The Skeleton Knight raised the blade and turned its gaze toward the Dullahan first — then toward Karn. Then it swung.

A black arc — different from the Dullahan's, this one denser, heavier, like someone had compressed dark matter into a line — erupted from the sword as it moved and streaked across the chamber floor. Where it hit the far wall, a five-ton section of stone split clean down the middle and the two halves separated and fell.

The Dullahan didn't dodge it. It raised its own sword and met the arc with one of its own — the two death energies collided in the middle of the chamber and detonated, blowing Karn off his feet.

They were fighting each other.

"Of course," Zangika said. "The Skeleton Knight was the floor boss. The Dullahan displaced it.

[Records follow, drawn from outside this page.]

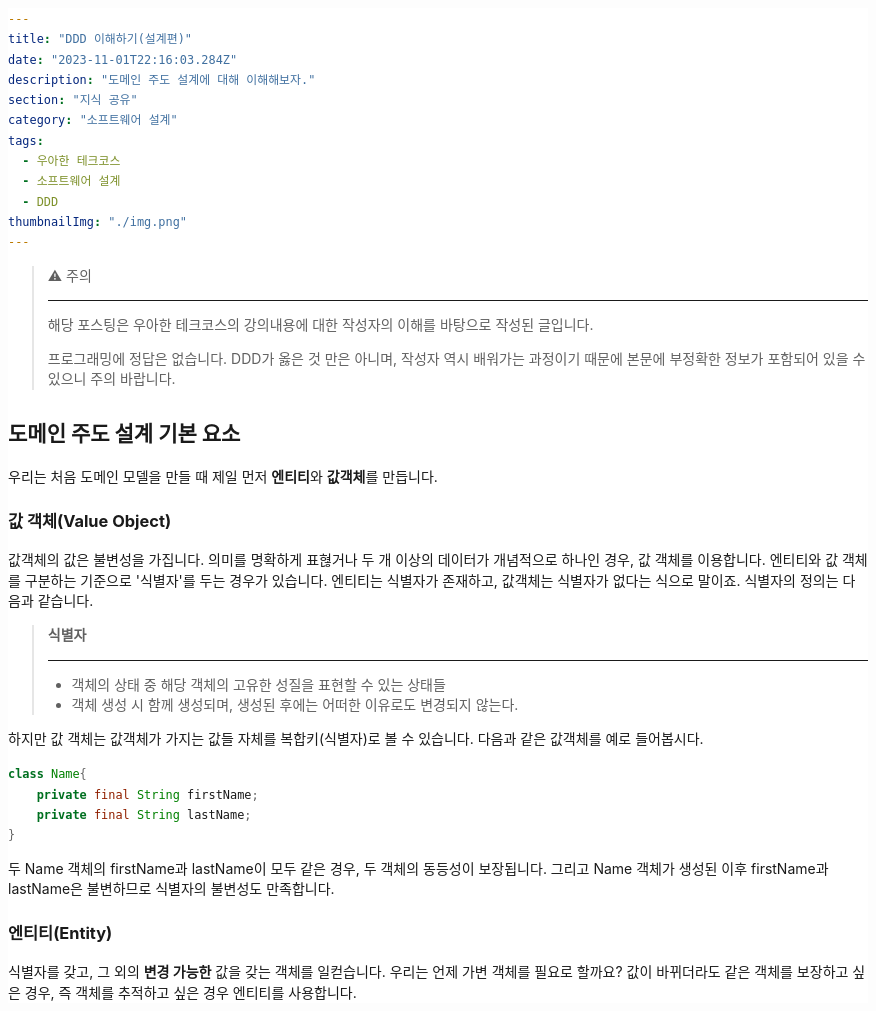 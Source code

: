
 ```yaml
---
title: "DDD 이해하기(설계편)"
date: "2023-11-01T22:16:03.284Z"
description: "도메인 주도 설계에 대해 이해해보자."
section: "지식 공유" 
category: "소프트웨어 설계"
tags:
  - 우아한 테크코스
  - 소프트웨어 설계
  - DDD
thumbnailImg: "./img.png"
---
```




> ⚠️ 주의
>
> ---
> 해당 포스팅은 우아한 테크코스의 강의내용에 대한 작성자의 이해를 바탕으로 작성된 글입니다.  
> 
> 프로그래밍에 정답은 없습니다. DDD가 옳은 것 만은 아니며, 작성자 역시 배워가는 과정이기 때문에 본문에 부정확한 정보가 포함되어 있을 수 있으니 주의 바랍니다.

## 도메인 주도 설계 기본 요소
우리는 처음 도메인 모델을 만들 때 제일 먼저 **엔티티**와 **값객체**를 만듭니다.
### 값 객체(Value Object)
값객체의 값은 불변성을 가집니다.
의미를 명확하게 표혆거나 두 개 이상의 데이터가 개념적으로 하나인 경우, 값 객체를 이용합니다.
엔티티와 값 객체를 구분하는 기준으로 '식별자'를 두는 경우가 있습니다. 엔티티는 식별자가 존재하고, 값객체는 식별자가 없다는 식으로 말이죠.
식별자의 정의는 다음과 같습니다.
> **식별자**
> 
> ---
> - 객체의 상태 중 해당 객체의 고유한 성질을 표현할 수 있는 상태들
> - 객체 생성 시 함께 생성되며, 생성된 후에는 어떠한 이유로도 변경되지 않는다.

하지만 값 객체는 값객체가 가지는 값들 자체를 복합키(식별자)로 볼 수 있습니다.
다음과 같은 값객체를 예로 들어봅시다.
```java
class Name{
	private final String firstName;
	private final String lastName;
}
```
두 Name 객체의 firstName과 lastName이 모두 같은 경우, 두 객체의 동등성이 보장됩니다.
그리고 Name 객체가 생성된 이후 firstName과 lastName은 불변하므로 식별자의 불변성도 만족합니다.

### 엔티티(Entity)
식별자를 갖고, 그 외의 **변경 가능한** 값을 갖는 객체를 일컫습니다.
우리는 언제 가변 객체를 필요로 할까요?
값이 바뀌더라도 같은 객체를 보장하고 싶은 경우, 즉 객체를 추적하고 싶은 경우 엔티티를 사용합니다.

Neither of them is happy about the other one being here."

"So they're going to destroy the entire chamber trying to kill each other."

"Yes."

"And us along with it."

"Also yes."

The two undead creatures circled each other, arcs flying between them in short savage exchanges, each one hitting the walls and floor and ceiling with impacts that shook loose chunks of stone from above.

Karn stood up, assessed the situation, and decided on something that was arguably reckless but was also the only option he could see.

"Zangika — the Griffin stone."

"What are you thinking?"

"The stone holds mana. High-density. What happens if you run the pressure water through it?"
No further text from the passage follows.